Input records: Begin
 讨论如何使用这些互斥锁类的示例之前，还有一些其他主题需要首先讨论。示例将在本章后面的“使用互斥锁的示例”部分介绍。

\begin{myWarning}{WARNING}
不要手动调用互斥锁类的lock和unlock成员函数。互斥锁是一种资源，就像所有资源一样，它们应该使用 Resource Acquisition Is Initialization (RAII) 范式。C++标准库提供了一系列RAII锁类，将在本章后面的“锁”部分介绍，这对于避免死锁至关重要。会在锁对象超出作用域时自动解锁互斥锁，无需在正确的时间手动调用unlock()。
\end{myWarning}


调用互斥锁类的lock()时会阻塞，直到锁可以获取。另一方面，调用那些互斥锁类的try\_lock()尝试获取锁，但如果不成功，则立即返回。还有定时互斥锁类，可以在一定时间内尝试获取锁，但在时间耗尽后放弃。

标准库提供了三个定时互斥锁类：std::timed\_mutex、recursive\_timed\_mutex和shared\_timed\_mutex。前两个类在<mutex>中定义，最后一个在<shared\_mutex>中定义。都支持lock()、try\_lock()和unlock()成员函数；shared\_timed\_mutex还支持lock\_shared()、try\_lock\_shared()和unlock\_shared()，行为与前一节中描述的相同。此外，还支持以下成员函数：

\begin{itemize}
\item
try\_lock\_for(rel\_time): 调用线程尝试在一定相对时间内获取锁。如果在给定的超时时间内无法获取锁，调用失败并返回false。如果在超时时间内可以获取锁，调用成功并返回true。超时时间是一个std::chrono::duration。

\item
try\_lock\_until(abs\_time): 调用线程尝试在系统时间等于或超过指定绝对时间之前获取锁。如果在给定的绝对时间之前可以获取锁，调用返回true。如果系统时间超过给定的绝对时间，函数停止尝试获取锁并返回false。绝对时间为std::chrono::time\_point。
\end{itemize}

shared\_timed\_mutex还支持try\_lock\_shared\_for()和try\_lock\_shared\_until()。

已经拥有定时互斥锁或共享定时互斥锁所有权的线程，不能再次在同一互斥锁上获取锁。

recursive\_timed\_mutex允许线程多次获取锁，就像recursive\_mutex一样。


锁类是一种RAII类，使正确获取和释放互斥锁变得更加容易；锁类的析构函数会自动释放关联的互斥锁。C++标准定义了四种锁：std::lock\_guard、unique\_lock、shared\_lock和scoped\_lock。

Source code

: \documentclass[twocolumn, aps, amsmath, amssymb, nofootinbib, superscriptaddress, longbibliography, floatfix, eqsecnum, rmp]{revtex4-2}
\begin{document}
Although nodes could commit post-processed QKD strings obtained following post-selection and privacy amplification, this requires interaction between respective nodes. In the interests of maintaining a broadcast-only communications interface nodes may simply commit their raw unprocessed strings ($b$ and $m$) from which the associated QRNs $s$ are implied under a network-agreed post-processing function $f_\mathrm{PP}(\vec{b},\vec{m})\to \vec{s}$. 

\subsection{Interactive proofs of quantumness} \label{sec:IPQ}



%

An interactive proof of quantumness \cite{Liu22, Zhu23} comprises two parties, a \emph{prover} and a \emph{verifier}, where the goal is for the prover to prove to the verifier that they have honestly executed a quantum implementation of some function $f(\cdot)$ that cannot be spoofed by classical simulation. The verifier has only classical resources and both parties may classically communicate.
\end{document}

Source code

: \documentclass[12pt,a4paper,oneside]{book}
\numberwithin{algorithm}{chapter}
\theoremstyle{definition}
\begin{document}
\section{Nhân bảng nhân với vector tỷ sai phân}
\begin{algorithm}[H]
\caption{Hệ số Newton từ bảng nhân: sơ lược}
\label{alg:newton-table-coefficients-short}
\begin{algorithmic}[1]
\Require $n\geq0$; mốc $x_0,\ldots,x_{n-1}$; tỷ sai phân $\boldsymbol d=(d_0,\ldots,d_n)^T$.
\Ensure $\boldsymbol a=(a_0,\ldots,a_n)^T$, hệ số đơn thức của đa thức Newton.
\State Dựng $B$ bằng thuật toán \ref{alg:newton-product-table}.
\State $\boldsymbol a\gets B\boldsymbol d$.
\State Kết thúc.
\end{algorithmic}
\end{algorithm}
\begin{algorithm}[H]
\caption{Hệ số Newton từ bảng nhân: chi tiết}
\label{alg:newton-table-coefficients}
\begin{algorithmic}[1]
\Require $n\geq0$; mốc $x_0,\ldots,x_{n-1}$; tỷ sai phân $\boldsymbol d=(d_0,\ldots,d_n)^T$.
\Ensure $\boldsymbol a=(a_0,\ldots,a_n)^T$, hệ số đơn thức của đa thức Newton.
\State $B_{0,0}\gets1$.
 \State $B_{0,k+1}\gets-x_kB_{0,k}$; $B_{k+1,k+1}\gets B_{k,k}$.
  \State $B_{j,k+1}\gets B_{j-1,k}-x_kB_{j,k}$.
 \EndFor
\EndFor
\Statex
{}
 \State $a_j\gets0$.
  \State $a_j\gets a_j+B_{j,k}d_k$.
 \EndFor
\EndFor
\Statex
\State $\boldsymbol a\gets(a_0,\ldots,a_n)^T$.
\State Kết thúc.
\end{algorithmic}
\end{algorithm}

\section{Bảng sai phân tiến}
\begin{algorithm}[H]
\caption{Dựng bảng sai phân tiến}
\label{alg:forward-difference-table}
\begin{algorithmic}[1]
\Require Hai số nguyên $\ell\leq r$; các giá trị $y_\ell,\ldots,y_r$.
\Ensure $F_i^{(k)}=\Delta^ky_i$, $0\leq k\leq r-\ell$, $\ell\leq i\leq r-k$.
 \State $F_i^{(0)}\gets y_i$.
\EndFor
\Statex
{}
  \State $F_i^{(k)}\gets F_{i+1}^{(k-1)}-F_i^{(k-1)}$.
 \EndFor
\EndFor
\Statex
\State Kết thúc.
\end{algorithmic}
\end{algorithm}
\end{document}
Input records: End
▶ [Activity]: All of the data must be returned exactly.

▶ [Result]:
 讨论如何使用这些互斥锁类的示例之前，还有一些其他主题需要首先讨论。示例将在本章后面的“使用互斥锁的示例”部分介绍。

\begin{myWarning}{WARNING}
不要手动调用互斥锁类的lock和unlock成员函数。互斥锁是一种资源，就像所有资源一样，它们应该使用 Resource Acquisition Is Initialization (RAII) 范式。C++标准库提供了一系列RAII锁类，将在本章后面的“锁”部分介绍，这对于避免死锁至关重要。会在锁对象超出作用域时自动解锁互斥锁，无需在正确的时间手动调用unlock()。
\end{myWarning}


调用互斥锁类的lock()时会阻塞，直到锁可以获取。另一方面，调用那些互斥锁类的try\_lock()尝试获取锁，但如果不成功，则立即返回。还有定时互斥锁类，可以在一定时间内尝试获取锁，但在时间耗尽后放弃。

标准库提供了三个定时互斥锁类：std::timed\_mutex、recursive\_timed\_mutex和shared\_timed\_mutex。前两个类在<mutex>中定义，最后一个在<shared\_mutex>中定义。都支持lock()、try\_lock()和unlock()成员函数；shared\_timed\_mutex还支持lock\_shared()、try\_lock\_shared()和unlock\_shared()，行为与前一节中描述的相同。此外，还支持以下成员函数：

\begin{itemize}
\item
try\_lock\_for(rel\_time): 调用线程尝试在一定相对时间内获取锁。如果在给定的超时时间内无法获取锁，调用失败并返回false。如果在超时时间内可以获取锁，调用成功并返回true。超时时间是一个std::chrono::duration。

\item
try\_lock\_until(abs\_time): 调用线程尝试在系统时间等于或超过指定绝对时间之前获取锁。如果在给定的绝对时间之前可以获取锁，调用返回true。如果系统时间超过给定的绝对时间，函数停止尝试获取锁并返回false。绝对时间为std::chrono::time\_point。
\end{itemize}

shared\_timed\_mutex还支持try\_lock\_shared\_for()和try\_lock\_shared\_until()。

已经拥有定时互斥锁或共享定时互斥锁所有权的线程，不能再次在同一互斥锁上获取锁。

recursive\_timed\_mutex允许线程多次获取锁，就像recursive\_mutex一样。


锁类是一种RAII类，使正确获取和释放互斥锁变得更加容易；锁类的析构函数会自动释放关联的互斥锁。C++标准定义了四种锁：std::lock\_guard、unique\_lock、shared\_lock和scoped\_lock。

Source code

: \documentclass[twocolumn, aps, amsmath, amssymb, nofootinbib, superscriptaddress, longbibliography, floatfix, eqsecnum, rmp]{revtex4-2}
\begin{document}
Although nodes could commit post-processed QKD strings obtained following post-selection and privacy amplification, this requires interaction between respective nodes. In the interests of maintaining a broadcast-only communications interface nodes may simply commit their raw unprocessed strings ($b$ and $m$) from which the associated QRNs $s$ are implied under a network-agreed post-processing function $f_\mathrm{PP}(\vec{b},\vec{m})\to \vec{s}$. 

\subsection{Interactive proofs of quantumness} \label{sec:IPQ}



%

An interactive proof of quantumness \cite{Liu22, Zhu23} comprises two parties, a \emph{prover} and a \emph{verifier}, where the goal is for the prover to prove to the verifier that they have honestly executed a quantum implementation of some function $f(\cdot)$ that cannot be spoofed by classical simulation. The verifier has only classical resources and both parties may classically communicate.
\end{document}

Source code

: \documentclass[12pt,a4paper,oneside]{book}
\numberwithin{algorithm}{chapter}
\theoremstyle{definition}
\begin{document}
\section{Nhân bảng nhân với vector tỷ sai phân}
\begin{algorithm}[H]
\caption{Hệ số Newton từ bảng nhân: sơ lược}
\label{alg:newton-table-coefficients-short}
\begin{algorithmic}[1]
\Require $n\geq0$; mốc $x_0,\ldots,x_{n-1}$; tỷ sai phân $\boldsymbol d=(d_0,\ldots,d_n)^T$.
\Ensure $\boldsymbol a=(a_0,\ldots,a_n)^T$, hệ số đơn thức của đa thức Newton.
\State Dựng $B$ bằng thuật toán \ref{alg:newton-product-table}.
\State $\boldsymbol a\gets B\boldsymbol d$.
\State Kết thúc.
\end{algorithmic}
\end{algorithm}
\begin{algorithm}[H]
\caption{Hệ số Newton từ bảng nhân: chi tiết}
\label{alg:newton-table-coefficients}
\begin{algorithmic}[1]
\Require $n\geq0$; mốc $x_0,\ldots,x_{n-1}$; tỷ sai phân $\boldsymbol d=(d_0,\ldots,d_n)^T$.
\Ensure $\boldsymbol a=(a_0,\ldots,a_n)^T$, hệ số đơn thức của đa thức Newton.
\State $B_{0,0}\gets1$.
 \State $B_{0,k+1}\gets-x_kB_{0,k}$; $B_{k+1,k+1}\gets B_{k,k}$.
  \State $B_{j,k+1}\gets B_{j-1,k}-x_kB_{j,k}$.
 \EndFor
\EndFor
\Statex
{}
 \State $a_j\gets0$.
  \State $a_j\gets a_j+B_{j,k}d_k$.
 \EndFor
\EndFor
\Statex
\State $\boldsymbol a\gets(a_0,\ldots,a_n)^T$.
\State Kết thúc.
\end{algorithmic}
\end{algorithm}

\section{Bảng sai phân tiến}
\begin{algorithm}[H]
\caption{Dựng bảng sai phân tiến}
\label{alg:forward-difference-table}
\begin{algorithmic}[1]
\Require Hai số nguyên $\ell\leq r$; các giá trị $y_\ell,\ldots,y_r$.
\Ensure $F_i^{(k)}=\Delta^ky_i$, $0\leq k\leq r-\ell$, $\ell\leq i\leq r-k$.
 \State $F_i^{(0)}\gets y_i$.
\EndFor
\Statex
{}
  \State $F_i^{(k)}\gets F_{i+1}^{(k-1)}-F_i^{(k-1)}$.
 \EndFor
\EndFor
\Statex
\State Kết thúc.
\end{algorithmic}
\end{algorithm}
\end{document}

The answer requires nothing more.